Even with a terrific project management program in place, problems can arise to derail your team’s hard work. The last thing you need in the heat of battle is academic theory. You need field-proven fixes, practical answers to urgent questions, and simple strategies for navigating around obstacles. 101 Project Management Problems and How to Solve Them explores a wide range of these real-world challenges, including how to:
Keep a project on track despite unavoidable interruptions.
Prevent unreliable outside collaborators from jeopardizing the entire project.
Manage project teams who have little or no project management experience.
Make up for lost time without cutting corners.
Succeed in the face of threatened budget cuts.

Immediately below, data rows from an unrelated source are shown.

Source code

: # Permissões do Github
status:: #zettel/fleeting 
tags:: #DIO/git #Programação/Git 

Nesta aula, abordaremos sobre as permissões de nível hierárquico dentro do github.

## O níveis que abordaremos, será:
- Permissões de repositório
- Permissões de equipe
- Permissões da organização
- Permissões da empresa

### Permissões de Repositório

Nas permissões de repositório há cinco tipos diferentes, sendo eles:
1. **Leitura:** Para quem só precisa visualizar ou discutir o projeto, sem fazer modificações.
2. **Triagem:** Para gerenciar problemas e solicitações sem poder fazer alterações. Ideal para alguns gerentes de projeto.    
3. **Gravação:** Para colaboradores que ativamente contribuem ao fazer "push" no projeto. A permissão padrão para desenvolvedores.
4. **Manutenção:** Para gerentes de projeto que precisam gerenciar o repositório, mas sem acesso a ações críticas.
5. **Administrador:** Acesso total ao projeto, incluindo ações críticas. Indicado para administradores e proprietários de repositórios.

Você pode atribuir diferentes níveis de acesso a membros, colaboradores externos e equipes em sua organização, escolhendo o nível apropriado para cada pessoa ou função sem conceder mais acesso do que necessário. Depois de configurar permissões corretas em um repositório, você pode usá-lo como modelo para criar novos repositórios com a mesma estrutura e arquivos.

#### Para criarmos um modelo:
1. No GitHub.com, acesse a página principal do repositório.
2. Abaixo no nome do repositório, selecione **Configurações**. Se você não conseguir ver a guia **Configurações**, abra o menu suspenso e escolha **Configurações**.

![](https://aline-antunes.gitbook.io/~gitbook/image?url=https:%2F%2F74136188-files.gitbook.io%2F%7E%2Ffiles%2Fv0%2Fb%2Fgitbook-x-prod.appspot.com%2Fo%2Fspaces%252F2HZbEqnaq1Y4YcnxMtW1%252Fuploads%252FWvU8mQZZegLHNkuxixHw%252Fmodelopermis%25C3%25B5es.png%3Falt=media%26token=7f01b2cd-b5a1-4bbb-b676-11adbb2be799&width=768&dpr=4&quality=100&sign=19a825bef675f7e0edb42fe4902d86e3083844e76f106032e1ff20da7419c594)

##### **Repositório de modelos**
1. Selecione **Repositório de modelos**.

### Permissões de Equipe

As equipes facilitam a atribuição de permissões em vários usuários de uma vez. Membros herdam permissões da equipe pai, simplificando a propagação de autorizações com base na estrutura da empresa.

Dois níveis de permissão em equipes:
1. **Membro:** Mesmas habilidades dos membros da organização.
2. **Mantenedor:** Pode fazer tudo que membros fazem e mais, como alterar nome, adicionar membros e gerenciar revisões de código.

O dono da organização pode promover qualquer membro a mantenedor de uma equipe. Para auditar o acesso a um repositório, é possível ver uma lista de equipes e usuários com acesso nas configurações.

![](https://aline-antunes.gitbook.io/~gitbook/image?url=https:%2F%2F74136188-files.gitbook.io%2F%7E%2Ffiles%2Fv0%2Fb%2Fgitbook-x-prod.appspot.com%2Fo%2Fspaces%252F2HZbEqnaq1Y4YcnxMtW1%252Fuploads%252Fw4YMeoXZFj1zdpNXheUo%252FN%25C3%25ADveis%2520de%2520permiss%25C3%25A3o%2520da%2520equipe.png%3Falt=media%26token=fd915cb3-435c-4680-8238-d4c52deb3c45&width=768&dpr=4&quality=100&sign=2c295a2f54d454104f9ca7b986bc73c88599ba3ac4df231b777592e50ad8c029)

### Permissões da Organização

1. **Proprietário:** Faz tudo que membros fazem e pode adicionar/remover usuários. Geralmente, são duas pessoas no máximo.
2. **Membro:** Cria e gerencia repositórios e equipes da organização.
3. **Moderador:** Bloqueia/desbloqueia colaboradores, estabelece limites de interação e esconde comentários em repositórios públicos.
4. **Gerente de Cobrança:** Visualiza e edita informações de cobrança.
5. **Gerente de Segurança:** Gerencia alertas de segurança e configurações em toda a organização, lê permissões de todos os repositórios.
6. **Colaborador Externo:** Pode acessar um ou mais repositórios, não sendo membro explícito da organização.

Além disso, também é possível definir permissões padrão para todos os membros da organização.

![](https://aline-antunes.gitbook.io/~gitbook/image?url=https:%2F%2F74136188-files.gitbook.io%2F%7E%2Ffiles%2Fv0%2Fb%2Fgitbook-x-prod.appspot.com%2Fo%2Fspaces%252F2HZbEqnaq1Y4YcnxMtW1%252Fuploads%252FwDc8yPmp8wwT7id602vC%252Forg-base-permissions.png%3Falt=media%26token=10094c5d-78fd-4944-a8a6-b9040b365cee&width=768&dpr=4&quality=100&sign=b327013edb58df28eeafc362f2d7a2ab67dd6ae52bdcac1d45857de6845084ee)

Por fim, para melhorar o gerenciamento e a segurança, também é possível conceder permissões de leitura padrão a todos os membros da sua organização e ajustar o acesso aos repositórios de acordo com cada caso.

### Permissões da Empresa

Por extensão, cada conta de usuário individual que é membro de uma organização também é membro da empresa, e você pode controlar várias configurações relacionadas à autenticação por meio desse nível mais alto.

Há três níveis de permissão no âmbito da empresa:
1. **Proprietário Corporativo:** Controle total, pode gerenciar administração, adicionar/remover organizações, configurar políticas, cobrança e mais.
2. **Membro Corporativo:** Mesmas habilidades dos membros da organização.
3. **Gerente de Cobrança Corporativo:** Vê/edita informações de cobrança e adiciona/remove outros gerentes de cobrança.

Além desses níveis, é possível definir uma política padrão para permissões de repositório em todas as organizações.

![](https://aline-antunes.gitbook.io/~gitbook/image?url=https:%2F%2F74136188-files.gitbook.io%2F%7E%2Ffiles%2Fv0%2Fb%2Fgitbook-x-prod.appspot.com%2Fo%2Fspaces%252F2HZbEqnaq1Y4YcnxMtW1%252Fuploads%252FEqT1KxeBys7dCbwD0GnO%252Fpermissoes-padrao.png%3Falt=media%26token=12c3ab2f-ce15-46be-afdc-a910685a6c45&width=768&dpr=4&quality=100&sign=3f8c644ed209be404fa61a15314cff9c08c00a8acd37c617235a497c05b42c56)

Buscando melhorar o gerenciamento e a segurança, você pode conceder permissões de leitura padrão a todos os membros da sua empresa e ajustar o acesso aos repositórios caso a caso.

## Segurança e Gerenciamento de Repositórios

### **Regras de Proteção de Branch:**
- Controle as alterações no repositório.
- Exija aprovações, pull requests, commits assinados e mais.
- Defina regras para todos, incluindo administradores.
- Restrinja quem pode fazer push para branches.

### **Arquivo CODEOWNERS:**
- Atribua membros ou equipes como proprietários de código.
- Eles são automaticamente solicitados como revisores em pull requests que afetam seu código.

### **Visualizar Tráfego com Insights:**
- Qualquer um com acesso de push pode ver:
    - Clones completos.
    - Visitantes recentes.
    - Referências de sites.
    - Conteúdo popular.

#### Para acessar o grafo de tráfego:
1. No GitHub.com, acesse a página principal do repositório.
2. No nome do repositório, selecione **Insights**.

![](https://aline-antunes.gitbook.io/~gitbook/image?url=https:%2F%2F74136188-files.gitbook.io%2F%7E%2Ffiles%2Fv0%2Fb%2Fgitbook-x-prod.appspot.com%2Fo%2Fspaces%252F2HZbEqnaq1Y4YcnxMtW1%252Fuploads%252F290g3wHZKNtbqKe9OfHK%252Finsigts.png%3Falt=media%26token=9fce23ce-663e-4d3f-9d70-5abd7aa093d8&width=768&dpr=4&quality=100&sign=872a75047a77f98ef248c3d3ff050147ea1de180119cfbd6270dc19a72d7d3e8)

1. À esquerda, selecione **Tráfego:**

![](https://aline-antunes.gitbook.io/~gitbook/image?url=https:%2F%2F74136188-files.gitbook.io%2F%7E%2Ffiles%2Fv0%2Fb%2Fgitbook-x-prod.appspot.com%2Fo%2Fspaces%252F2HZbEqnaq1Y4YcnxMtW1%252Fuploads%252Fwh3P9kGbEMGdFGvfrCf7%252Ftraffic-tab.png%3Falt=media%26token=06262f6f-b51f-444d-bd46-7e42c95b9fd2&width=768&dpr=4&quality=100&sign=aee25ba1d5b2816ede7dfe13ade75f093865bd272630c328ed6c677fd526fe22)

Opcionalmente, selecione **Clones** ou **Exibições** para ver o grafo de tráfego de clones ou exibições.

Filled with plan-ahead strategies as well as on-the-fly solutions, this helpful guide is the ultimate project adviser and on-the-job troubleshooter in one!
Review By: Ann E. Drinkwater 12/07/2011The material in Tom Kendrick’s 101 Project Management Problems is very basic and geared towards someone just starting out. It is also a good refresher for someone well versed in project management practices. In the trenches of day-to-day management of projects and people, it can be easy to lose sight of some of the critical success factors Kendrick discusses.
The book covers many areas (101 to be exact), but I found the following topics most useful and pertinent reminders, regardless of practice area or skill level:
Managing people and projects is about relationships. This really relates to all facets of business. In order to succeed in business, you must develop sincere relationships. Dining with others is a good way to build rapport and relationships. This should be something that is easy enough to do and can have a great impact.
With many of us operating in global, virtual environments, we are aware of time zones. It is also important to be aware of International Date Line differences, which is more than just an hour difference here and there.
Use your project retrospectives (aka post mortems) not only to review the metrics on the project, but also to allow your teams to put the not-so-pleasant memories and situations behind them. Allowing your teams to air their thoughts can go a long way towards shedding baggage.
Regardless of the methodology used (agile or waterfall), set up the necessary review points and gain approval at each stage in the project. We are accustomed to this with agile, but it can and should be done in waterfall projects too.
Another thing I liked was that the chapters are very short and concise. Completing a chapter gave me an immediate sense of satisfaction. This structure provided quick takeaways.
Some of the ideas and statements presented are not the most practical or reasonable, but overall I think this material is a good reference for project managers and the general management community.